Banks, insurers, retailers and state government agencies are often required to report and remit unclaimed funds, such as unused gift cards. With the rise of virtual currencies such as bitcoin and ethereum, and the ease with which passwords and digital wallets and keys can be lost, unclaimed cryptocurrency could become more of a problem for businesses and their accountants.

“There are states that have adopted rules that would include cryptocurrency, unused bitcoins as an example, as a form of unclaimed property,” said Robert Peters, a managing director in the Duff & Phelps Unclaimed Property and Tax Risk Advisory team. “More and more states are not only looking at it but adopting rules, so that unused cryptocurrency would be included in the definition of unclaimed property.”

Before the beginning of November, many businesses are trying to complete their fall filings of accounts and other financial instruments they hold that have gone dormant for a specified period of time, typically three to five years, depending on the state. But there is little uniformity in laws among the different states, so the fall reporting season may involve juggling various due diligence mailing dates and dollar thresholds, along with completing electronic paper filing and payment requirements.

“There’s a major reporting season coming up,” said Scott Regan, a director in the Duff & Phelps Unclaimed Property and Tax Risk Advisory team. “We’re in the midst of it now. The two important dates are October 31 and November 1. There are fully 40 states that have deadlines on those two dates. The problem is that there’s a real lack of uniformity, and the states all have nuanced requirements that make this a headache for corporate accounting professionals at big companies.”

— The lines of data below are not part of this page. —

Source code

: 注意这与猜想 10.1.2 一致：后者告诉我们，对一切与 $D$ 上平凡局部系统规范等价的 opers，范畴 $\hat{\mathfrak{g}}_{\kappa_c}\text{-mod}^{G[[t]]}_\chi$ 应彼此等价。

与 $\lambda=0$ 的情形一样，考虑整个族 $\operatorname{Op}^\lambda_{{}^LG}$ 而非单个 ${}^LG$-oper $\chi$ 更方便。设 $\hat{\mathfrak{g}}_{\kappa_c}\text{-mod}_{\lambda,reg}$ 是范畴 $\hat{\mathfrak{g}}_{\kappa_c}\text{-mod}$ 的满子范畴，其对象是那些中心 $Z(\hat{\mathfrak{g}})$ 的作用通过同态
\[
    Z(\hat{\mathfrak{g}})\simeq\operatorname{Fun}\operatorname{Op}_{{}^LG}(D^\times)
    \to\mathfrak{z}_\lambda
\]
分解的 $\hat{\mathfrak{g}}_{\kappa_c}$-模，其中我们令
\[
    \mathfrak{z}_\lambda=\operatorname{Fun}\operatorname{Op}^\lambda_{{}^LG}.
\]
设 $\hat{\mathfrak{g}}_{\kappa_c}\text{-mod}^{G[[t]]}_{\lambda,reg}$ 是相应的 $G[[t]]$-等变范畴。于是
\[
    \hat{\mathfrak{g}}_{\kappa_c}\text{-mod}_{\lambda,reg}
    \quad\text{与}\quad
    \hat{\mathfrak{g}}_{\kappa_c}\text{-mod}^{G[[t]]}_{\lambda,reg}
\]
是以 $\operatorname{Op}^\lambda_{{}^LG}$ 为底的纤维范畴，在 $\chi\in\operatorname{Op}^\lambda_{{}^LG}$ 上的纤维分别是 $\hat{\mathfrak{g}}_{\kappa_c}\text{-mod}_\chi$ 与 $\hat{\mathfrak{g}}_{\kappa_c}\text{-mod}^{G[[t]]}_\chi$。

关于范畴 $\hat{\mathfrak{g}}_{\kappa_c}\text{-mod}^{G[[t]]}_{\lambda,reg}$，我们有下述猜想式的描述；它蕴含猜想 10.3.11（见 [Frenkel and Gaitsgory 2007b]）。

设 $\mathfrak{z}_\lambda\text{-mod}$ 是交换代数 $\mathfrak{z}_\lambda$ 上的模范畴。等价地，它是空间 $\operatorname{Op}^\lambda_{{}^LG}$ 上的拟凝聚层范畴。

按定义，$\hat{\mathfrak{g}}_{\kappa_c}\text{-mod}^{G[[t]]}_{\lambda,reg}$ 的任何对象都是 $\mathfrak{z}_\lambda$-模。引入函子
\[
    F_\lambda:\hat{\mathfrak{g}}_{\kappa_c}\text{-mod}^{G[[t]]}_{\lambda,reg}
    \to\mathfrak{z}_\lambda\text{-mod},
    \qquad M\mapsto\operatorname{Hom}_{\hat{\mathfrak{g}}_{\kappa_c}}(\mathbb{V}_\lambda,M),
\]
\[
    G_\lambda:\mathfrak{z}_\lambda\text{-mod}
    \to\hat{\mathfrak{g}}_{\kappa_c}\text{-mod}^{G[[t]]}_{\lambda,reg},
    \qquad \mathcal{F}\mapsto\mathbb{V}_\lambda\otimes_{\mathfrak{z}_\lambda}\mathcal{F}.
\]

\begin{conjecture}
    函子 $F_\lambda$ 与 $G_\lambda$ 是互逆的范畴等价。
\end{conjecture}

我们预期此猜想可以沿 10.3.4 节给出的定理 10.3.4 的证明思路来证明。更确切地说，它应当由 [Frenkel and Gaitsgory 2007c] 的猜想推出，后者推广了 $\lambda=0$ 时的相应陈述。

Another complication is the different dormancy periods for various types of property. “That’s the amount of time that a property has to be held before it’s considered to be abandoned and possibly to be reported or remitted to a state,” Regan explained. “There are different notification requirements, or what we in the business would call due diligence. Some states require certified mailings. Certain states have thresholds of over $50 or over $100. Some states want the letters to go out 120 days before a filing deadline, some of them 60. There’s really just a variety of dates, dormancy periods, deadlines and due diligence requirements.”

To bring some consistency to the rules, in 2016 a group known as the Uniform Law Commission passed the Revised Uniform Unclaimed Property Act, but many states haven’t been in a hurry to adopt it. “There have been a number of states that have adopted something that looks like the Revised Uniform Unclaimed Property Act, but adoption has been very slow,” said Regan. “At this point companies have viewed this fall filing deadline as a major headache and certainly quite confusing. For instance, Tennessee just switched from a spring state to a fall state, so it’s a moving target.”

For an individual or business who lost track of their cryptocurrency key or wallet, the lack of uniformity among states could be a problem. “If it went unused for a period of three to five years, depending on the state, the state would have a right to that unclaimed property by the issuing company of the bitcoin,” said Peters. “And don’t think for a second that those companies aren’t being targeted.”

Even though many cryptocurrency exchanges are based abroad, the rules can still apply to the owner if they reside in the U.S. “The rules are where the owner is technically, but the rules are very nuanced,” said Peters.

Cryptocurrency is a relatively new issue, but companies and their accountants have been grappling with unclaimed property rules in more traditional areas for years. Other complexities revolve around loyalty reward programs and gift cards.

“If you’ve bought a saw at maybe Home Depot, you get a reward for every dollar you spend that you can apply,” said Peters. “Typically those types of reward programs are not unclaimed. However, if any of them can be converted in any way or associated with a value that’s equivalent to cash, then it’s treated as unclaimed property. One state specifically has come out publicly in saying that certain loyalty programs are deemed unclaimed property, and that’s my home state of Illinois.”

The changes under the Revised Uniform Unclaimed Property Act could even lead to some confusion for retailers. “In some of these states that have adopted the new rules, previously certain types of gift cards that were not reportable as unclaimed property are now required to be reported as unclaimed property,” said Peters. “A company may think that they’ve been compliant by not reporting, only to find themselves in a bind now that they should have reported.”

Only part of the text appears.